[SUPPLIED MATERIAL — start]

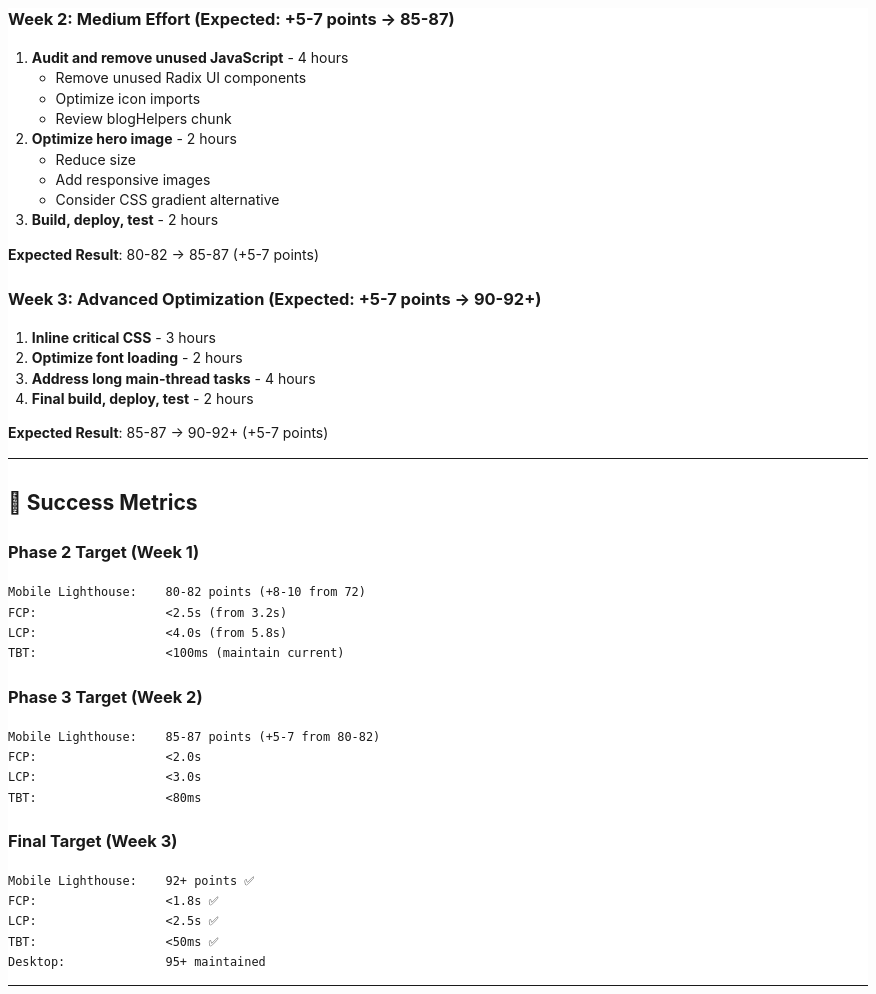 ### Week 2: Medium Effort (Expected: +5-7 points → 85-87)

1. **Audit and remove unused JavaScript** - 4 hours
   - Remove unused Radix UI components
   - Optimize icon imports
   - Review blogHelpers chunk
2. **Optimize hero image** - 2 hours
   - Reduce size
   - Add responsive images
   - Consider CSS gradient alternative
3. **Build, deploy, test** - 2 hours

**Expected Result**: 80-82 → 85-87 (+5-7 points)

### Week 3: Advanced Optimization (Expected: +5-7 points → 90-92+)

1. **Inline critical CSS** - 3 hours
2. **Optimize font loading** - 2 hours
3. **Address long main-thread tasks** - 4 hours
4. **Final build, deploy, test** - 2 hours

**Expected Result**: 85-87 → 90-92+ (+5-7 points)

---

## 🎯 Success Metrics

### Phase 2 Target (Week 1)
```
Mobile Lighthouse:    80-82 points (+8-10 from 72)
FCP:                  <2.5s (from 3.2s)
LCP:                  <4.0s (from 5.8s)
TBT:                  <100ms (maintain current)
```

### Phase 3 Target (Week 2)
```
Mobile Lighthouse:    85-87 points (+5-7 from 80-82)
FCP:                  <2.0s
LCP:                  <3.0s
TBT:                  <80ms
```

### Final Target (Week 3)
```
Mobile Lighthouse:    92+ points ✅
FCP:                  <1.8s ✅
LCP:                  <2.5s ✅
TBT:                  <50ms ✅
Desktop:              95+ maintained
```

---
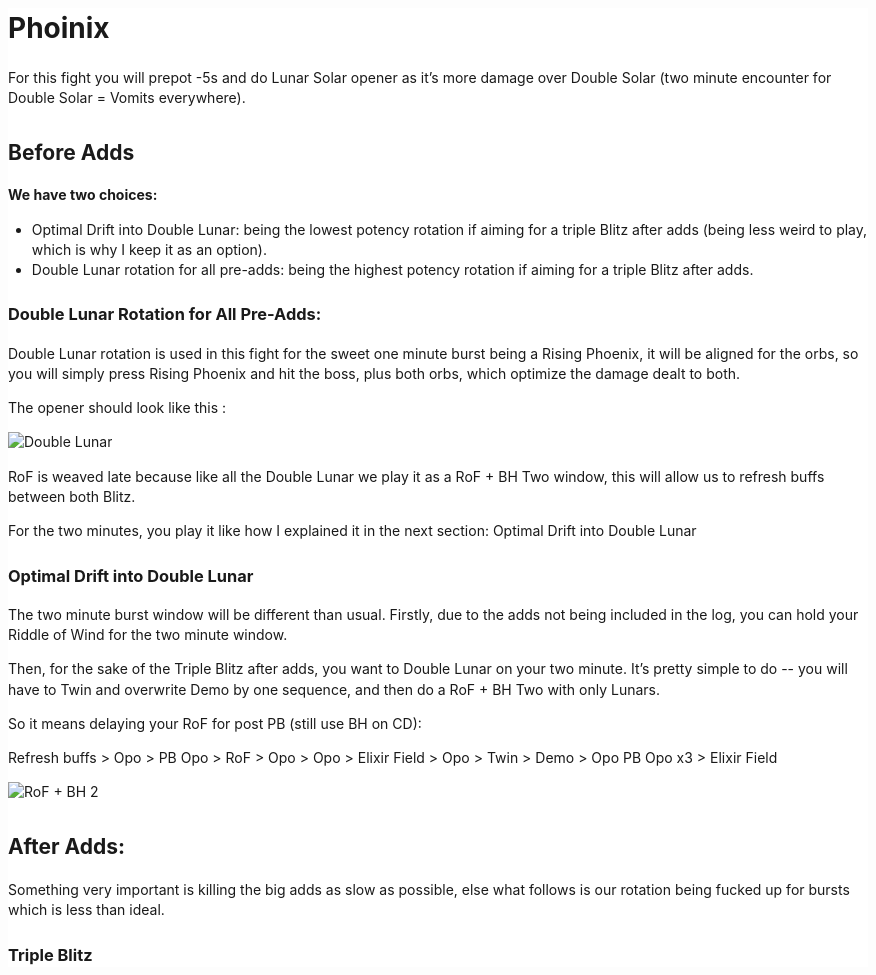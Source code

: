 # Phoinix

For this fight you will prepot -5s and do Lunar Solar opener as it’s more damage over Double Solar (two minute encounter for Double Solar = Vomits everywhere).

## Before Adds

**We have two choices:**

- Optimal Drift into Double Lunar: being the lowest potency rotation if aiming for a triple Blitz after adds (being less weird to play, which is why I keep it as an option).
- Double Lunar rotation for all pre-adds: being the highest potency rotation if aiming for a triple Blitz after adds.

### Double Lunar Rotation for All Pre-Adds:

Double Lunar rotation is used in this fight for the sweet one minute burst being a Rising Phoenix, it will be aligned for the orbs, so you will simply press Rising Phoenix and hit the boss, plus both orbs, which optimize the damage dealt to both.

The opener should look like this :

![](/img/double-lunar.png "Double Lunar")

RoF is weaved late because like all the Double Lunar we play it as a RoF + BH Two window, this will allow us to refresh buffs between both Blitz.

For the two minutes, you play it like how I explained it in the next section: Optimal Drift into Double Lunar

### Optimal Drift into Double Lunar

The two minute burst window will be different than usual. Firstly, due to the adds not being included in the log, you can hold your Riddle of Wind for the two minute window.

Then, for the sake of the Triple Blitz after adds, you want to Double Lunar on your two minute. It’s pretty simple to do -- you will have to Twin and overwrite Demo by one sequence, and then do a RoF + BH Two with only Lunars.

So it means delaying your RoF for post PB (still use BH on CD):

Refresh buffs > Opo > PB Opo > RoF > Opo > Opo > Elixir Field > Opo > Twin > Demo > Opo PB Opo x3 > Elixir Field

![](/img/jobs/mnk/rof-bh-2.png "RoF + BH 2")

## After Adds:

Something very important is killing the big adds as slow as possible, else what follows is our rotation being fucked up for bursts which is less than ideal.

### Triple Blitz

[SUPPLIED MATERIAL — finish]

EXERCISE REQUIREMENTS:
Copy out all lines of the material above in which "will" occurs.

RESULT FOR THIS TASK:
For this fight you will prepot -5s and do Lunar Solar opener as it’s more damage over Double Solar (two minute encounter for Double Solar = Vomits everywhere).
Double Lunar rotation is used in this fight for the sweet one minute burst being a Rising Phoenix, it will be aligned for the orbs, so you will simply press Rising Phoenix and hit the boss, plus both orbs, which optimize the damage dealt to both.
RoF is weaved late because like all the Double Lunar we play it as a RoF + BH Two window, this will allow us to refresh buffs between both Blitz.
The two minute burst window will be different than usual. Firstly, due to the adds not being included in the log, you can hold your Riddle of Wind for the two minute window.
Then, for the sake of the Triple Blitz after adds, you want to Double Lunar on your two minute. It’s pretty simple to do -- you will have to Twin and overwrite Demo by one sequence, and then do a RoF + BH Two with only Lunars.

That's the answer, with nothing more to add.